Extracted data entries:
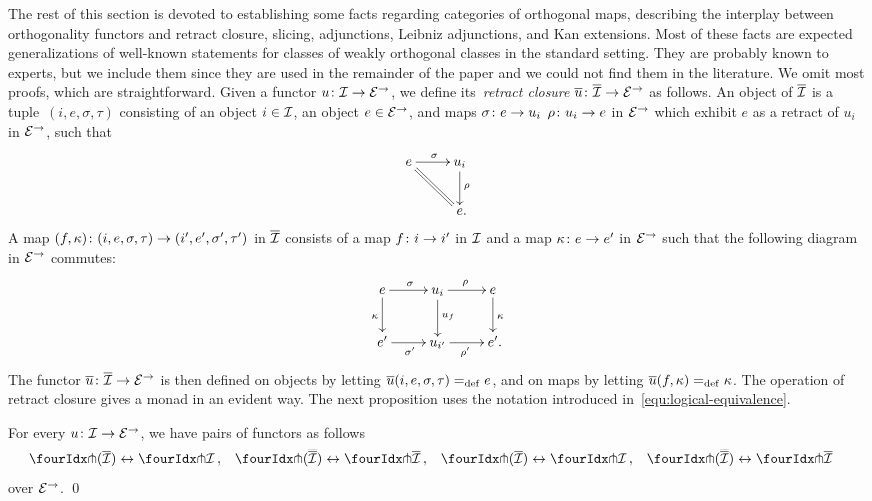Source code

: \documentclass[reqno,10pt,a4paper,oneside,draft]{amsart}
\begin{document}
{{The rest of this section is devoted to establishing some facts regarding categories of orthogonal maps, describing the interplay between orthogonality functors and retract closure, slicing, adjunctions, Leibniz adjunctions, and Kan extensions.
Most of these facts are expected generalizations of well-known statements for classes of weakly orthogonal classes in the standard setting.
They are probably known to experts, but we include them since they are used in the remainder of the paper and we could not find them in the literature.
We omit most proofs, which are straightforward.
Given a functor $u \co \cal{I} \to \calE^\to$, we define its~\emph{retract closure} $\overline{u} \co \overline{\cal{I}} \to \catE^\to$ as follows.
An object of $\overline{\cal{I}}$ is a tuple~$(i, e, \sigma, \tau)$ consisting of an object $i \in \cal{I}$, an object $e \in \catE^\to$, and maps $\sigma \co e \rightarrow u_i$ $\rho \co u_i \rightarrow e$ in $\catE^\to$ which exhibit $e$ as a retract of $u_i$ in $\catE^\to$, \ie such that
\[
\xymatrix{
  e
  \ar[r]^{\sigma}
  \ar@{=}[dr]
&
  u_i
  \ar[d]^{\rho}
\\&
  e
\rlap{.}}
\]
A map $(f, \kappa) \co (i, e, \sigma, \tau) \to (i', e', \sigma', \tau')$ in $\overline{\cal{I}}$ consists of a map $f \co i \to i'$ in $\cal{I}$ and a map $\kappa \co e \rightarrow e'$ in $\catE^\to$ such that the following diagram in $\catE^\to$ commutes:
\[
\xymatrix{
  e
  \ar[r]^{\sigma}
  \ar[d]_{\kappa}
&
  u_i
  \ar[r]^{\rho}
  \ar[d]^{u_f}
&
  e
  \ar[d]^{\kappa}
\\
  e'
  \ar[r]_{\sigma'}
&
  u_{i'}
  \ar[r]_{\rho'}
&
  e'
\rlap{.}}
\]
The functor $\overline{u} \co \overline{\cal{I}} \to \catE^\to$ is then defined on objects by letting $\overline{u}(i, e, \sigma, \tau) \defeq e$, and on maps by letting $\overline{u}(f, \kappa) \defeq \kappa$.
The operation of retract closure gives a monad in an evident way.
The next proposition uses the notation introduced in~\eqref{equ:logical-equivalence}.

\begin{proposition} \label{retract-closure}
For every $u \co \cal{I} \to \catE^\to$, we have pairs of functors as follows
\[
\begin{aligned}
  \liftr{(\overline{\cal{I}})} &\leftrightarrow \liftr{\cal{I}}
\, ,&
  \liftr{(\overline{\overline{\cal{I}}})} &\leftrightarrow \liftr{\overline{\cal{I}}}
\, ,&
  \liftl{(\overline{\cal{I}})} &\leftrightarrow \liftl{\cal{I}}
\, ,&
 \liftl{(\overline{\overline{\cal{I}}})} &\leftrightarrow \liftl{\overline{\cal{I}}}
\end{aligned}
\]
over $\catE^\to$.
\qed
\end{proposition}

}}
\end{document}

- [Action item]: The data above should be repeated exactly, minus any pictures.

- [Response area]:
Source code

: \documentclass[reqno,10pt,a4paper,oneside,draft]{amsart}
\begin{document}
{{The rest of this section is devoted to establishing some facts regarding categories of orthogonal maps, describing the interplay between orthogonality functors and retract closure, slicing, adjunctions, Leibniz adjunctions, and Kan extensions.
Most of these facts are expected generalizations of well-known statements for classes of weakly orthogonal classes in the standard setting.
They are probably known to experts, but we include them since they are used in the remainder of the paper and we could not find them in the literature.
We omit most proofs, which are straightforward.
Given a functor $u \co \cal{I} \to \calE^\to$, we define its~\emph{retract closure} $\overline{u} \co \overline{\cal{I}} \to \catE^\to$ as follows.
An object of $\overline{\cal{I}}$ is a tuple~$(i, e, \sigma, \tau)$ consisting of an object $i \in \cal{I}$, an object $e \in \catE^\to$, and maps $\sigma \co e \rightarrow u_i$ $\rho \co u_i \rightarrow e$ in $\catE^\to$ which exhibit $e$ as a retract of $u_i$ in $\catE^\to$, \ie such that
\[
\xymatrix{
  e
  \ar[r]^{\sigma}
  \ar@{=}[dr]
&
  u_i
  \ar[d]^{\rho}
\\&
  e
\rlap{.}}
\]
A map $(f, \kappa) \co (i, e, \sigma, \tau) \to (i', e', \sigma', \tau')$ in $\overline{\cal{I}}$ consists of a map $f \co i \to i'$ in $\cal{I}$ and a map $\kappa \co e \rightarrow e'$ in $\catE^\to$ such that the following diagram in $\catE^\to$ commutes:
\[
\xymatrix{
  e
  \ar[r]^{\sigma}
  \ar[d]_{\kappa}
&
  u_i
  \ar[r]^{\rho}
  \ar[d]^{u_f}
&
  e
  \ar[d]^{\kappa}
\\
  e'
  \ar[r]_{\sigma'}
&
  u_{i'}
  \ar[r]_{\rho'}
&
  e'
\rlap{.}}
\]
The functor $\overline{u} \co \overline{\cal{I}} \to \catE^\to$ is then defined on objects by letting $\overline{u}(i, e, \sigma, \tau) \defeq e$, and on maps by letting $\overline{u}(f, \kappa) \defeq \kappa$.
The operation of retract closure gives a monad in an evident way.
The next proposition uses the notation introduced in~\eqref{equ:logical-equivalence}.

\begin{proposition} \label{retract-closure}
For every $u \co \cal{I} \to \catE^\to$, we have pairs of functors as follows
\[
\begin{aligned}
  \liftr{(\overline{\cal{I}})} &\leftrightarrow \liftr{\cal{I}}
\, ,&
  \liftr{(\overline{\overline{\cal{I}}})} &\leftrightarrow \liftr{\overline{\cal{I}}}
\, ,&
  \liftl{(\overline{\cal{I}})} &\leftrightarrow \liftl{\cal{I}}
\, ,&
 \liftl{(\overline{\overline{\cal{I}}})} &\leftrightarrow \liftl{\overline{\cal{I}}}
\end{aligned}
\]
over $\catE^\to$.
\qed
\end{proposition}

}}
\end{document}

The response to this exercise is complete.